Records for processing |
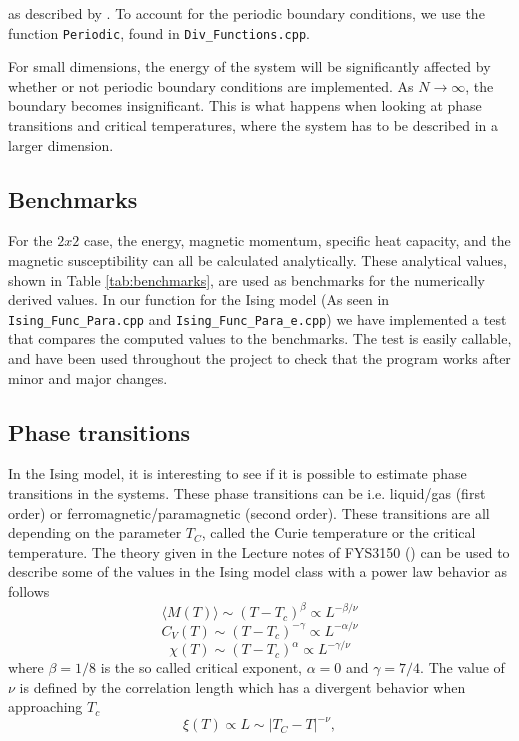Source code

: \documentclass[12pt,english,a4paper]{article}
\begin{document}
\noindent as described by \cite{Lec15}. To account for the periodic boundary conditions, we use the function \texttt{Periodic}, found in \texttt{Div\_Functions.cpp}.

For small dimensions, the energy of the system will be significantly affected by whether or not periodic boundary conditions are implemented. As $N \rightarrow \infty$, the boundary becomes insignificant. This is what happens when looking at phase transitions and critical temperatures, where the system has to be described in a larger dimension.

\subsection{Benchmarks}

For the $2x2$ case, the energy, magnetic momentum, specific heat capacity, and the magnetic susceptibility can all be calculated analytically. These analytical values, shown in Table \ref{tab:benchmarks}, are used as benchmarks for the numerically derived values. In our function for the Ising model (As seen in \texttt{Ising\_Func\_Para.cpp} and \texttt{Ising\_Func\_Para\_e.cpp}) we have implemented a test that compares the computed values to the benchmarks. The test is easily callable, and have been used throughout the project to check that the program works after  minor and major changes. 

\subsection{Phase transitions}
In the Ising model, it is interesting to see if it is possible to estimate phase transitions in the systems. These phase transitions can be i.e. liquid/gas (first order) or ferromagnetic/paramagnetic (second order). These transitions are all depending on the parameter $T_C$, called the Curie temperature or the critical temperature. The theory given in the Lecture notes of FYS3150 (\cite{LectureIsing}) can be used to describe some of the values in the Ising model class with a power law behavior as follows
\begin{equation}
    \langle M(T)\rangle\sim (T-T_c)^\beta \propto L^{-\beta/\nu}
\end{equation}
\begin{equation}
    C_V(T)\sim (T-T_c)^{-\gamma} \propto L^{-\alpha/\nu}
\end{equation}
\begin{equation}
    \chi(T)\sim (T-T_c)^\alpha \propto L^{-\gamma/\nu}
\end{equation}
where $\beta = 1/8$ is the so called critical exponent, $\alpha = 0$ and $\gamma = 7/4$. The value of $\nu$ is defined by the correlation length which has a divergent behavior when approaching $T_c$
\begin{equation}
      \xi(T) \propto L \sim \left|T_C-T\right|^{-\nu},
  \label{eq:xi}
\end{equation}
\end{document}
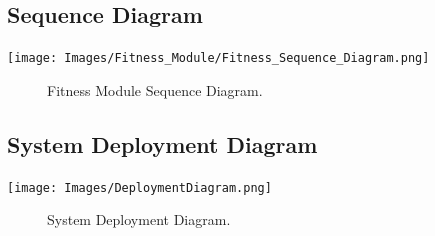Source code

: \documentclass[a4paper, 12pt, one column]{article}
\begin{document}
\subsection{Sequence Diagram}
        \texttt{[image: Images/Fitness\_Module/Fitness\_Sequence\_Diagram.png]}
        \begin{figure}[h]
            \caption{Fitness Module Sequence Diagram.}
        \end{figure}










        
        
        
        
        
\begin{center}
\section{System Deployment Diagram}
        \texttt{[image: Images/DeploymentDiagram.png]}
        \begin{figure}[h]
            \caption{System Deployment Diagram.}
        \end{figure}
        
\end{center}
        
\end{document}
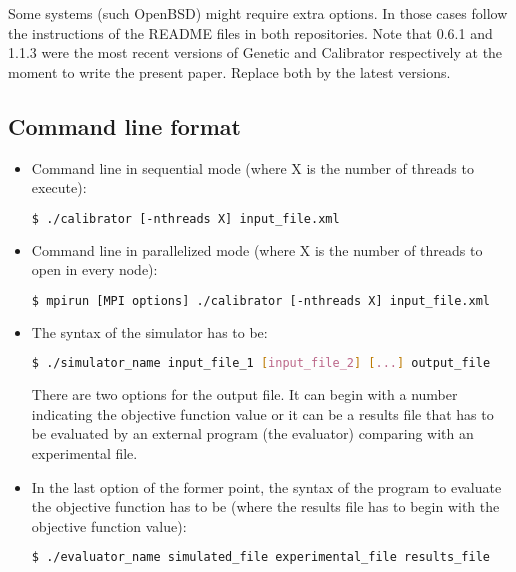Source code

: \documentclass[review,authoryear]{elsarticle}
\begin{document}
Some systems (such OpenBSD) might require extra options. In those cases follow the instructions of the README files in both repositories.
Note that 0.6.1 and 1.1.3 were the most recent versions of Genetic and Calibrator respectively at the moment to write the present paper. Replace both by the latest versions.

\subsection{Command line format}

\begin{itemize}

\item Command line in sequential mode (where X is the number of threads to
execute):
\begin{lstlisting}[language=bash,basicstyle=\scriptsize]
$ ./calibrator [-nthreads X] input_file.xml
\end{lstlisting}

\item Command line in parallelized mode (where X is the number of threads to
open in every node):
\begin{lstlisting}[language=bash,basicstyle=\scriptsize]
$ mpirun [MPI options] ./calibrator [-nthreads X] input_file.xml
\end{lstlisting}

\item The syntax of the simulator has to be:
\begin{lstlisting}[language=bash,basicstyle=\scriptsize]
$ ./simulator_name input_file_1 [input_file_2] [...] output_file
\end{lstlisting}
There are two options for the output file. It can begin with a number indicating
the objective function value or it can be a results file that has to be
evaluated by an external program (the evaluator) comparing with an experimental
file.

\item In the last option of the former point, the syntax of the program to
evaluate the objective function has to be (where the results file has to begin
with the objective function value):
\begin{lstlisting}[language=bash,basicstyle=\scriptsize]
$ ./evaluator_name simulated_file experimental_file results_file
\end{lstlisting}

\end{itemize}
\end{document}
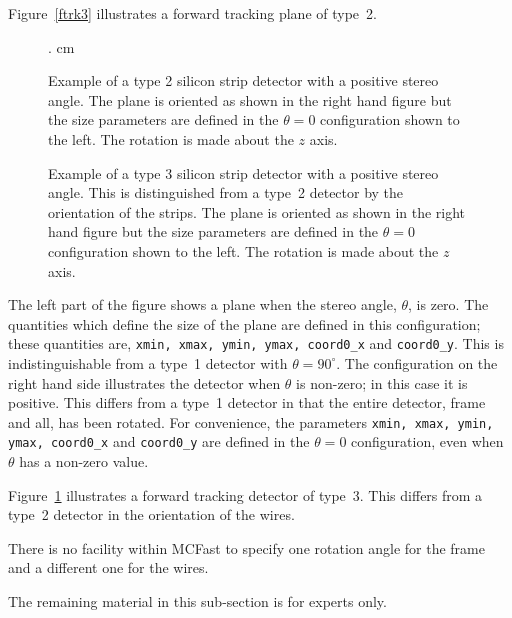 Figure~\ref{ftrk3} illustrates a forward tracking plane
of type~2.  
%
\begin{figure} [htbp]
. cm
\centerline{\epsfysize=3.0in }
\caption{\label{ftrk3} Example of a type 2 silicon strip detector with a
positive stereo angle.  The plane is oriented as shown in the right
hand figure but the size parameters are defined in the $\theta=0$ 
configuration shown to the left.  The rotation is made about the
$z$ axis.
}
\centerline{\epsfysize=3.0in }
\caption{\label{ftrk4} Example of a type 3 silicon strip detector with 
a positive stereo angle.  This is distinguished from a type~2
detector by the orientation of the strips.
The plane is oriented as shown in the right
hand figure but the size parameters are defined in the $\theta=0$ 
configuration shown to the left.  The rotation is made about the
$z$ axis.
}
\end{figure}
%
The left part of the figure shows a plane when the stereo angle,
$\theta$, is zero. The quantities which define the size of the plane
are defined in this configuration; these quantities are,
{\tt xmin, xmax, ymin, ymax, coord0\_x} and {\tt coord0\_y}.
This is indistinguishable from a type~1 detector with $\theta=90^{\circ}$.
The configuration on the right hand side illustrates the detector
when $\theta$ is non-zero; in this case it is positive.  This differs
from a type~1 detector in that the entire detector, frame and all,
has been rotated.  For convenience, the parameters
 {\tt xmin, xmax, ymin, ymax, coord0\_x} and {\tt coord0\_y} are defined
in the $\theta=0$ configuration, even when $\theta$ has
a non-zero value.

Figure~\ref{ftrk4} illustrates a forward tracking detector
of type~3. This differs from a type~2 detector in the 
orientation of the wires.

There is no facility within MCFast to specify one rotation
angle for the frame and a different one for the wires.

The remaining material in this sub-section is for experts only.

Aim of the task | Make a word-for-word copy of the entries, without any pictures.

Written answer |
Source code

: \documentclass[12pt,english,a4paper]{article}
\begin{document}
\noindent as described by \cite{Lec15}. To account for the periodic boundary conditions, we use the function \texttt{Periodic}, found in \texttt{Div\_Functions.cpp}.

For small dimensions, the energy of the system will be significantly affected by whether or not periodic boundary conditions are implemented. As $N \rightarrow \infty$, the boundary becomes insignificant. This is what happens when looking at phase transitions and critical temperatures, where the system has to be described in a larger dimension.

\subsection{Benchmarks}

For the $2x2$ case, the energy, magnetic momentum, specific heat capacity, and the magnetic susceptibility can all be calculated analytically. These analytical values, shown in Table \ref{tab:benchmarks}, are used as benchmarks for the numerically derived values. In our function for the Ising model (As seen in \texttt{Ising\_Func\_Para.cpp} and \texttt{Ising\_Func\_Para\_e.cpp}) we have implemented a test that compares the computed values to the benchmarks. The test is easily callable, and have been used throughout the project to check that the program works after  minor and major changes. 

\subsection{Phase transitions}
In the Ising model, it is interesting to see if it is possible to estimate phase transitions in the systems. These phase transitions can be i.e. liquid/gas (first order) or ferromagnetic/paramagnetic (second order). These transitions are all depending on the parameter $T_C$, called the Curie temperature or the critical temperature. The theory given in the Lecture notes of FYS3150 (\cite{LectureIsing}) can be used to describe some of the values in the Ising model class with a power law behavior as follows
\begin{equation}
    \langle M(T)\rangle\sim (T-T_c)^\beta \propto L^{-\beta/\nu}
\end{equation}
\begin{equation}
    C_V(T)\sim (T-T_c)^{-\gamma} \propto L^{-\alpha/\nu}
\end{equation}
\begin{equation}
    \chi(T)\sim (T-T_c)^\alpha \propto L^{-\gamma/\nu}
\end{equation}
where $\beta = 1/8$ is the so called critical exponent, $\alpha = 0$ and $\gamma = 7/4$. The value of $\nu$ is defined by the correlation length which has a divergent behavior when approaching $T_c$
\begin{equation}
      \xi(T) \propto L \sim \left|T_C-T\right|^{-\nu},
  \label{eq:xi}
\end{equation}
\end{document}
Source code

: \documentclass[a4paper, 12pt, one column]{article}
\begin{document}
\subsection{Sequence Diagram}
        \texttt{[image: Images/Fitness\_Module/Fitness\_Sequence\_Diagram.png]}
        \begin{figure}[h]
            \caption{Fitness Module Sequence Diagram.}
        \end{figure}










        
        
        
        
        
\begin{center}
\section{System Deployment Diagram}
        \texttt{[image: Images/DeploymentDiagram.png]}
        \begin{figure}[h]
            \caption{System Deployment Diagram.}
        \end{figure}
        
\end{center}
        
\end{document}
Source code

: \documentclass[review,authoryear]{elsarticle}
\begin{document}
Some systems (such OpenBSD) might require extra options. In those cases follow the instructions of the README files in both repositories.
Note that 0.6.1 and 1.1.3 were the most recent versions of Genetic and Calibrator respectively at the moment to write the present paper. Replace both by the latest versions.

\subsection{Command line format}

\begin{itemize}

\item Command line in sequential mode (where X is the number of threads to
execute):
\begin{lstlisting}[language=bash,basicstyle=\scriptsize]
$ ./calibrator [-nthreads X] input_file.xml
\end{lstlisting}

\item Command line in parallelized mode (where X is the number of threads to
open in every node):
\begin{lstlisting}[language=bash,basicstyle=\scriptsize]
$ mpirun [MPI options] ./calibrator [-nthreads X] input_file.xml
\end{lstlisting}

\item The syntax of the simulator has to be:
\begin{lstlisting}[language=bash,basicstyle=\scriptsize]
$ ./simulator_name input_file_1 [input_file_2] [...] output_file
\end{lstlisting}
There are two options for the output file. It can begin with a number indicating
the objective function value or it can be a results file that has to be
evaluated by an external program (the evaluator) comparing with an experimental
file.

\item In the last option of the former point, the syntax of the program to
evaluate the objective function has to be (where the results file has to begin
with the objective function value):
\begin{lstlisting}[language=bash,basicstyle=\scriptsize]
$ ./evaluator_name simulated_file experimental_file results_file
\end{lstlisting}

\end{itemize}
\end{document}
 Figure~\ref{ftrk3} illustrates a forward tracking plane
of type~2.  
%
\begin{figure} [htbp]
. cm
\centerline{\epsfysize=3.0in }
\caption{\label{ftrk3} Example of a type 2 silicon strip detector with a
positive stereo angle.  The plane is oriented as shown in the right
hand figure but the size parameters are defined in the $\theta=0$ 
configuration shown to the left.  The rotation is made about the
$z$ axis.
}
\centerline{\epsfysize=3.0in }
\caption{\label{ftrk4} Example of a type 3 silicon strip detector with 
a positive stereo angle.  This is distinguished from a type~2
detector by the orientation of the strips.
The plane is oriented as shown in the right
hand figure but the size parameters are defined in the $\theta=0$ 
configuration shown to the left.  The rotation is made about the
$z$ axis.
}
\end{figure}
%
The left part of the figure shows a plane when the stereo angle,
$\theta$, is zero. The quantities which define the size of the plane
are defined in this configuration; these quantities are,
{\tt xmin, xmax, ymin, ymax, coord0\_x} and {\tt coord0\_y}.
This is indistinguishable from a type~1 detector with $\theta=90^{\circ}$.
The configuration on the right hand side illustrates the detector
when $\theta$ is non-zero; in this case it is positive.  This differs
from a type~1 detector in that the entire detector, frame and all,
has been rotated.  For convenience, the parameters
 {\tt xmin, xmax, ymin, ymax, coord0\_x} and {\tt coord0\_y} are defined
in the $\theta=0$ configuration, even when $\theta$ has
a non-zero value.

Figure~\ref{ftrk4} illustrates a forward tracking detector
of type~3. This differs from a type~2 detector in the 
orientation of the wires.

There is no facility within MCFast to specify one rotation
angle for the frame and a different one for the wires.

The remaining material in this sub-section is for experts only.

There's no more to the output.